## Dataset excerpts
****************************************
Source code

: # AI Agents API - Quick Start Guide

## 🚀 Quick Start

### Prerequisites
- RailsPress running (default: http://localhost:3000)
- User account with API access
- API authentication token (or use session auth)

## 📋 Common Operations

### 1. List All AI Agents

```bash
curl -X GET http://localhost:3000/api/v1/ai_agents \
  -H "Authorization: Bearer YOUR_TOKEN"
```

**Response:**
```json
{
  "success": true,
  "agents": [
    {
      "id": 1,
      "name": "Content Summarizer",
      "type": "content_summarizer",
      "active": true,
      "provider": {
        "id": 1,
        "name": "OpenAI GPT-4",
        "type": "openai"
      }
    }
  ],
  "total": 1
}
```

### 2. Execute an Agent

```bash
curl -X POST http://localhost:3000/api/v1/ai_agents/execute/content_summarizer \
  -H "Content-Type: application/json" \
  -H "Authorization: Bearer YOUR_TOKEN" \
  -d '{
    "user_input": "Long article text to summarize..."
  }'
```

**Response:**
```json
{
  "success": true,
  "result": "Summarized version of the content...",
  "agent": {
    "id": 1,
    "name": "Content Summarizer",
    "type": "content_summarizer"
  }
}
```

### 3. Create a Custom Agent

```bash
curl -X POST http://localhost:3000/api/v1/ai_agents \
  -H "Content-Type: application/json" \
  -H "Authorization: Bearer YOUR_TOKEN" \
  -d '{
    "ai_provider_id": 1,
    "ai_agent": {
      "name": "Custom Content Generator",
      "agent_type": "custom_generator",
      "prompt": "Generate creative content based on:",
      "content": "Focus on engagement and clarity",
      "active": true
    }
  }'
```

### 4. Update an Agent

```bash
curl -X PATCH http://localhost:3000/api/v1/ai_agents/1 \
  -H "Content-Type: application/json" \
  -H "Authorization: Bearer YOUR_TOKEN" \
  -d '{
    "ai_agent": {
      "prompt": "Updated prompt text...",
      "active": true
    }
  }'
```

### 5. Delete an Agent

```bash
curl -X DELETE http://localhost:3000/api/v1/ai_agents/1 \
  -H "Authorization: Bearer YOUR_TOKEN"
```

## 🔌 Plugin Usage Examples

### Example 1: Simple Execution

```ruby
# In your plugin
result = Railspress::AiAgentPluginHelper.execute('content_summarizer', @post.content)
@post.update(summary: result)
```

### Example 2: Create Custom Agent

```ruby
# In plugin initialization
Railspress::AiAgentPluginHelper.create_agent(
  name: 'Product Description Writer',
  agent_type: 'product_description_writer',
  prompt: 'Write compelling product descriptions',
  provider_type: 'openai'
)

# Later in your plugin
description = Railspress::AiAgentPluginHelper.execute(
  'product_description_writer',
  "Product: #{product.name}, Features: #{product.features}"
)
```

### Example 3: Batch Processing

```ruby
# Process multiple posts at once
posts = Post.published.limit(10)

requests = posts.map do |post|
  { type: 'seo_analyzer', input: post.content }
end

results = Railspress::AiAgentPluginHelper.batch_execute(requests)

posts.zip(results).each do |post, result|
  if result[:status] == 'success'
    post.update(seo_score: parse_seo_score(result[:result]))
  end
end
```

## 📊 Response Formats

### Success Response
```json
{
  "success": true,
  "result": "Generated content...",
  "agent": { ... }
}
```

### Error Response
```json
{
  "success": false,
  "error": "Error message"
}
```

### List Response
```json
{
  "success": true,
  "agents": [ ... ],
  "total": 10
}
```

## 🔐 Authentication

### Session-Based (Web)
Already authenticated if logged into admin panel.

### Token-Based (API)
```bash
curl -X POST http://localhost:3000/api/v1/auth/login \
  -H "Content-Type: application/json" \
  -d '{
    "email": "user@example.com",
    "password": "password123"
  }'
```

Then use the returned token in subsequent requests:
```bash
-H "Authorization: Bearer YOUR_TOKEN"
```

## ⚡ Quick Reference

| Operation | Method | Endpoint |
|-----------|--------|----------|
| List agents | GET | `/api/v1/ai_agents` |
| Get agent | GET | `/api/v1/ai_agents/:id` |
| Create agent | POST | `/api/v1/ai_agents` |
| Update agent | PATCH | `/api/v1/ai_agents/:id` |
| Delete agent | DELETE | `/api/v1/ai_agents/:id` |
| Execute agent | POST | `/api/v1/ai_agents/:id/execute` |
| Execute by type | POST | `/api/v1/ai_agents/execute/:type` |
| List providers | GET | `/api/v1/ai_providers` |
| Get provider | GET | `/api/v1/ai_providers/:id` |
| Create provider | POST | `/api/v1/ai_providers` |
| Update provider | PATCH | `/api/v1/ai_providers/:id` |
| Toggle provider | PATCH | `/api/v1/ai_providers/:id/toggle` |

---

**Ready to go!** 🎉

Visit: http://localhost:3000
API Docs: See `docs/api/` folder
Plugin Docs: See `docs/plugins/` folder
****************************************
Once the line with "Update provider |" is found, write out that line and every one after it through the last line of the records, exactly and with nothing else.

## Task solution
| Update provider | PATCH | `/api/v1/ai_providers/:id` |
| Toggle provider | PATCH | `/api/v1/ai_providers/:id/toggle` |

---

**Ready to go!** 🎉

Visit: http://localhost:3000
API Docs: See `docs/api/` folder
Plugin Docs: See `docs/plugins/` folder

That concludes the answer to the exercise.